Natalizumab May Be Effective for Multiple Sclerosis CME

News Author: Laurie Barclay, MD
CME Author: Hien T. Nghiem, MD

Disclosures

March 2, 2006 — Natalizumab is effective for the treatment of multiple sclerosis, according to the results of a randomized study reported in the March 2 issue of The New England Journal of Medicine. A second randomized study suggests that adding natalizumab to beta-interferon is more effective than beta-interferon alone, and a third study found that the risk for progressive multifocal leukoencephalopathy (PML) is about 1/1000 at 17.9 months of follow-up.

"Natalizumab is the first α4 integrin antagonist in a new class of selective adhesion-molecule inhibitors," write Chris H. Polman, MD, from the Vrije Universiteit Medical Center in Amsterdam, the Netherlands, and colleagues from the Natalizumab Safety and Efficacy in Relapsing Remitting Multiple Sclerosis (AFFIRM) Investigators. "On the basis of the favorable results of a phase 2 trial of natalizumab in patients with relapsing multiple sclerosis, a two-year phase 3 clinical trial, the AFFIRM study, was initiated to confirm the efficacy of natalizumab in relapsing multiple sclerosis and to evaluate the safety of long-term treatment."

Of 942 patients, 627 (66.6%) were randomized to receive 300 mg of natalizumab and 315 to receive placebo by intravenous (IV) infusion every 4 weeks for more than 2 years. The main outcomes were the rate of clinical relapse at 1 year and the rate of sustained progression of disability, measured with the Expanded Disability Status Scale, at 2 years.

For 2 years of treatment, natalizumab was associated with a 42% reduction in the risk for sustained progression of disability (hazard ratio [HR], 0.58; 95% confidence interval [CI], 0.43 - 0.77; P < .001). Kaplan-Meier analysis revealed that the cumulative probability of progression was 17% with natalizumab and 29% with placebo.

Natalizumab was associated with a 68% reduction in the rate of clinical relapse at 1 year (P < .001) and with an 83% reduction in the accumulation of new or enlarging hyperintense lesions on T2-weighted magnetic resonance imaging (MRI) for 2 years (mean numbers of lesions, 1.9 with natalizumab and 11.0 with placebo; P < .001). At both 1 and 2 years, there were 92% fewer lesions on gadolinium-enhanced MRI in the natalizumab group than in the placebo group (P < .001).
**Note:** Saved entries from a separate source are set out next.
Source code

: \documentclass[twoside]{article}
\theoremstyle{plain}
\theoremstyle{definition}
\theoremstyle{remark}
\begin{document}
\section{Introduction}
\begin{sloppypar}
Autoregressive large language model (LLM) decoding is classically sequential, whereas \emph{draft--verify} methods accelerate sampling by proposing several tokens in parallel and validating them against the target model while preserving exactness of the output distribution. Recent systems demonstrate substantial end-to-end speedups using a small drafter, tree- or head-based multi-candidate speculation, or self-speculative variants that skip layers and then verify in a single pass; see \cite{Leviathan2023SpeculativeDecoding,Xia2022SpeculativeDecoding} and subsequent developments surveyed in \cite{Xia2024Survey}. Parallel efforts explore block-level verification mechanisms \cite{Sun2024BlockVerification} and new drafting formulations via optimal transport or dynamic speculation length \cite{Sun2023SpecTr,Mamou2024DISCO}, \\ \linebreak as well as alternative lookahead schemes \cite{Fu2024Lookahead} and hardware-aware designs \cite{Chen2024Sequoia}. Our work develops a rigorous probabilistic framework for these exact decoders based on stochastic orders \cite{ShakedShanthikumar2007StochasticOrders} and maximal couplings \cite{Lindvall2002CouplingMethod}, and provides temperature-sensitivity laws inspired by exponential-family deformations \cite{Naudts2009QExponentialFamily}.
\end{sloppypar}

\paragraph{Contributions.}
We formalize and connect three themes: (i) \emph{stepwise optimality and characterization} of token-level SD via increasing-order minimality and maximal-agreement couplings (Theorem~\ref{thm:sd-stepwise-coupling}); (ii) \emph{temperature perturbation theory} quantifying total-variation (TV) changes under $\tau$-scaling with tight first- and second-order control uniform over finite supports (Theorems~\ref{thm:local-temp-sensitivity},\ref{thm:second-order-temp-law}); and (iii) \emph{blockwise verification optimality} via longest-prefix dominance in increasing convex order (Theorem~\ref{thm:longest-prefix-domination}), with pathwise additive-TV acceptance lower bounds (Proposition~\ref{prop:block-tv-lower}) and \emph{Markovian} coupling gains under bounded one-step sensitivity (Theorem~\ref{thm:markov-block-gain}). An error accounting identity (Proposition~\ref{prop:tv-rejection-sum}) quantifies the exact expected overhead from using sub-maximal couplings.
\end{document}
Adverse events that were more frequent in the natalizumab group than in the placebo group were fatigue (27% vs 21%; P = .048) and allergic reaction (9% vs 4%; P = .012). Of the patients receiving natalizumab, 25 (4%) had hypersensitivity reactions of any kind, and 8 patients (1%) had serious hypersensitivity reactions.
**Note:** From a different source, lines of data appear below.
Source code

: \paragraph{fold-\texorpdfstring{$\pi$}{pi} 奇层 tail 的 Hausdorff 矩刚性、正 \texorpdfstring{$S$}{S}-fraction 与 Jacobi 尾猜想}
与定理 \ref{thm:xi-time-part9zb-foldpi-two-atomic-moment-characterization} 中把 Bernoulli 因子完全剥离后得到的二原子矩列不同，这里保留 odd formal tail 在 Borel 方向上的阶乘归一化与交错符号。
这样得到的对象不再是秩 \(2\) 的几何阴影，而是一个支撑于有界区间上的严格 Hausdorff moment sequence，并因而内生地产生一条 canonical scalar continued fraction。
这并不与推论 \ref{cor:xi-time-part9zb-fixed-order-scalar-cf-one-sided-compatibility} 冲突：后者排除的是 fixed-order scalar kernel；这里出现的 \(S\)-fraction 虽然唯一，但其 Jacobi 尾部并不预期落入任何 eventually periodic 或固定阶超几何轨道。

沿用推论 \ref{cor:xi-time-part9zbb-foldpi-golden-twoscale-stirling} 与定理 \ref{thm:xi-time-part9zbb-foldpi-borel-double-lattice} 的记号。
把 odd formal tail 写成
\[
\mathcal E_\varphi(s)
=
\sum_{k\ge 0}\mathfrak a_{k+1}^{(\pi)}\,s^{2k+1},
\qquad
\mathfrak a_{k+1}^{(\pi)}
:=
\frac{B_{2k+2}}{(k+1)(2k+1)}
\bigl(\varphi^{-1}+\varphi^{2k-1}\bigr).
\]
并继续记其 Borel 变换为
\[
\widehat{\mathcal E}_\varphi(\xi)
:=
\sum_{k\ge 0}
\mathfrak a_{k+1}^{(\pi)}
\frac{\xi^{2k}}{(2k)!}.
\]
"Natalizumab reduced the risk of the sustained progression of disability and the rate of clinical relapse in patients with relapsing multiple sclerosis," the authors write. "Adhesion-molecule inhibitors hold promise as an effective treatment for relapsing multiple sclerosis."
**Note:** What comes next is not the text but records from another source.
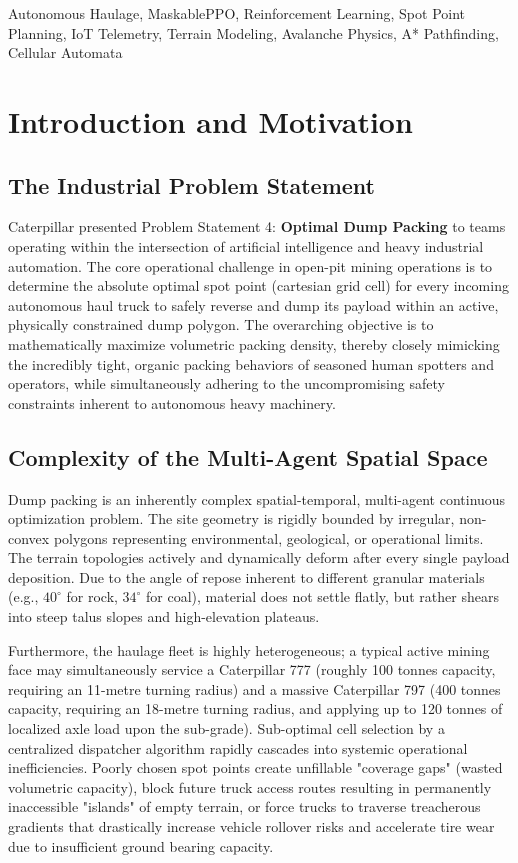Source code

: \documentclass[conference]{IEEEtran}
\begin{document}
\begin{IEEEkeywords}
Autonomous Haulage, MaskablePPO, Reinforcement Learning, Spot Point Planning, IoT Telemetry, Terrain Modeling, Avalanche Physics, A* Pathfinding, Cellular Automata
\end{IEEEkeywords}

\section{Introduction and Motivation}

\subsection{The Industrial Problem Statement}
Caterpillar presented Problem Statement 4: \textbf{Optimal Dump Packing} to teams operating within the intersection of artificial intelligence and heavy industrial automation. The core operational challenge in open-pit mining operations is to determine the absolute optimal spot point (cartesian grid cell) for every incoming autonomous haul truck to safely reverse and dump its payload within an active, physically constrained dump polygon. The overarching objective is to mathematically maximize volumetric packing density, thereby closely mimicking the incredibly tight, organic packing behaviors of seasoned human spotters and operators, while simultaneously adhering to the uncompromising safety constraints inherent to autonomous heavy machinery.

\subsection{Complexity of the Multi-Agent Spatial Space}
Dump packing is an inherently complex spatial-temporal, multi-agent continuous optimization problem. The site geometry is rigidly bounded by irregular, non-convex polygons representing environmental, geological, or operational limits. The terrain topologies actively and dynamically deform after every single payload deposition. Due to the angle of repose inherent to different granular materials (e.g., $40^\circ$ for rock, $34^\circ$ for coal), material does not settle flatly, but rather shears into steep talus slopes and high-elevation plateaus. 

Furthermore, the haulage fleet is highly heterogeneous; a typical active mining face may simultaneously service a Caterpillar 777 (roughly 100 tonnes capacity, requiring an 11-metre turning radius) and a massive Caterpillar 797 (400 tonnes capacity, requiring an 18-metre turning radius, and applying up to 120 tonnes of localized axle load upon the sub-grade). Sub-optimal cell selection by a centralized dispatcher algorithm rapidly cascades into systemic operational inefficiencies. Poorly chosen spot points create unfillable "coverage gaps" (wasted volumetric capacity), block future truck access routes resulting in permanently inaccessible "islands" of empty terrain, or force trucks to traverse treacherous gradients that drastically increase vehicle rollover risks and accelerate tire wear due to insufficient ground bearing capacity.
\end{document}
Biogen Idec and Elan Pharmaceuticals supported this study and analyzed the data. Biogen Idec employs 3 of the authors. Some of the other authors have disclosed relevant financial relationships with Biogen Idec, Schering, Teva, Serono, Novartis, GlaxoSmithKline, Antisense Therapeutics, Wyeth, Pfizer, Amgen, Bristol-Myers Squibb, Sanofi-Aventis, BioMS, UCB Pharma, Berlex, and/or Genentech.

The second randomized trial, by Richard A. Rudick, MD, from Cleveland Clinic Foundation, and colleagues from the Safety and Efficacy of Natalizumab in Combination with Interferon Beta-1a in Patients with Relapsing Remitting Multiple Sclerosis (SENTINEL) Investigators, evaluated natalizumab plus interferon beta-1a for relapsing multiple sclerosis. This 2-year, phase 3 clinical trial was designed to determine whether natalizumab added to interferon beta-1a was more effective than interferon beta-1a alone and to confirm the safety of this combination treatment in patients who had experienced at least one relapse during the previous 12-months despite interferon beta-1a therapy.

Of 1171 patients who were randomized, 589 received continued interferon beta-1a in combination with 300 mg of natalizumab, and 582 patients received continued interferon beta-1a with placebo IV every 4 weeks for up to 116 weeks. The main outcome measures were the rate of clinical relapse at 1 year and the cumulative probability of disability progression sustained for 12 weeks, as measured by the Expanded Disability Status Scale, at 2 years.

Combination therapy was associated with a 24% reduction in the relative risk of sustained disability progression (HR, 0.76; 95% CI, 0.61 - 0.96; P = .02). Kaplan-Meier estimates of the cumulative probability of progression at 2 years were 23% with combination therapy and 29% with interferon beta-1a alone. For a 2-year period, combination treatment was associated with a lower annualized rate of relapse than was interferon beta-1a alone (0.34 vs 0.75; P < .001) and with fewer new or enlarging lesions on T2-weighted MRI (0.9 vs 5.4; P < .001).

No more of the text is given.